Hi Fabian,
Thank you for the effort which you have put into the meltFoam solver. I am interested in using your solver in the development of a thermal storage model. In your paper you indicate the choice of constants C and b in the porosity function for the meltFoam test case based on the work of Gau and Viskanta. In your own experiment, you follow the work of Shmueli et al. in guide the selection of the large constant C. I intend to model the location of the phase front in a melting Silicon body. Could you please point me in the right direction regarding the selection of the constants C and b? Brent and Voller et at. (1988) state "Further work needs to be carried out in the area of mushy region phase change to establish guiding principles in assigning appropriate values for both the constants C and b". ...I am hoping there has been some development in this area since 1988! |
Hi Liam
Unfortunately, there are not much more references I can recommend to you. Shmueli et al. performed a parametric study on the large constant C. However, they modeled a VOF gas phase above the melt. This may lead to wrong results. In my present study I found out, that the large constant is not the only parameter to vary. Next to the permeability (which is the large constant C), the viscosity of the melt in the transition region has to be taken into account. Moreover, by using the liquid fraction as porosity function, porosity is changing linear. This is not necessarily the case for all PCM. As you use a pure PCM (silicon) you should choose a large C for the Darcy source term. You could also use the switch-of technique instead of the Darcy term. Soon I will publish a paper on all this stuff concerning the Darcy type source term. Also keep in mind that my solver is for non-isothermal phase change of mixtures. Regards Fabian |
Hi Fabian,
Thanks for getting back to me on this. Your advice has been helpful so far - I'll be sure to share my findings with you.
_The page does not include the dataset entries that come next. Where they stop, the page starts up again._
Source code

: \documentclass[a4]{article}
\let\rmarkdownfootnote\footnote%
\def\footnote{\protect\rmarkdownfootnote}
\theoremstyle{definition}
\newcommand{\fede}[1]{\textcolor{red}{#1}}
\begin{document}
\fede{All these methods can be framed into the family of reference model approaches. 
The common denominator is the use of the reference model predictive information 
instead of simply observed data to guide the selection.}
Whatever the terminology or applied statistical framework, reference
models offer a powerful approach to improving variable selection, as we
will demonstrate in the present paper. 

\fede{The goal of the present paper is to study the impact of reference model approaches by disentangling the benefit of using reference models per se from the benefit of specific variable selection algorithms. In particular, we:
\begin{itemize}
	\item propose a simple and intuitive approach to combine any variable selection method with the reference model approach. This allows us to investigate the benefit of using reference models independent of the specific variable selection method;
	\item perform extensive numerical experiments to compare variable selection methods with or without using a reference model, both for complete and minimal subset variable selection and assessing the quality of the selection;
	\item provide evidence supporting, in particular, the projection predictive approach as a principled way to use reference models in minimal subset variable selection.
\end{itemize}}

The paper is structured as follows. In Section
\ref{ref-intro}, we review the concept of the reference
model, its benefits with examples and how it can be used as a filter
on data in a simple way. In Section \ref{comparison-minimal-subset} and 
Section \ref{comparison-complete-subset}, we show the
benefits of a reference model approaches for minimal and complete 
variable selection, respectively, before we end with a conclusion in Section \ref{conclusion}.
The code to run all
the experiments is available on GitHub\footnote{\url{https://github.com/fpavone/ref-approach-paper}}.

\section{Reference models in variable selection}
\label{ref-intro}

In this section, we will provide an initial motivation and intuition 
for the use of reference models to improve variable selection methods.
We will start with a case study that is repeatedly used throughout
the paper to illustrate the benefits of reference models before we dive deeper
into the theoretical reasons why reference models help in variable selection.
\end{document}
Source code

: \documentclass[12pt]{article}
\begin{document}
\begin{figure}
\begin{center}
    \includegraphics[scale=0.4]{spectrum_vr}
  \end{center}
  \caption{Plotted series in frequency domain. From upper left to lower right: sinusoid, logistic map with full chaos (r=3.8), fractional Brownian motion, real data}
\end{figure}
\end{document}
Just to keep you in the loop, I also emailed Vaughan Voller with a similar question and this was his response: With a pure material where one would physically expect a sharp interface between the solid and liquid the choice of the parameters in the porosity model are not critical--provided they are sufficient to "switch of" the liquid velocity in the computational cell undergoing the phase change So in a first case I would use the Gallium melting values. But there would no harm in seeing what happens when you adjust these values--I would not expect adjustment up to 1/2 and order to have much impact--but worth and easy to check. Thanks again for your help. Liam Montgomery |
Parametric study for Darcy cosntant
Hi Liam
Thanks that you share your knew findings with us. Vaughan Voller is for sure wright when he says, that the C has no big impact when it comes to isothermal melting. A higher C does not change much. Is C to low, you will see your solid PCM sinking downwards. I would suggest a parametric study varying C from a low value lime 100 to say 10e8. This will give you a feeling. Apropos, when you use different densities for solid and liquid, C will become more and more important. Regards and thanks again for the discussion Fabian |
Thanks for all your contributions!
I just downloaded the erfMelt piece and the meltFOAM piece. Will try to use this to model lava!
anyone has any kind of documentation for these? no worries if not. Just figured it will save me some time if someone already wrote something. |
I just downloaded the erfMelt piece and the meltFOAM piece. Will try to use this to model lava!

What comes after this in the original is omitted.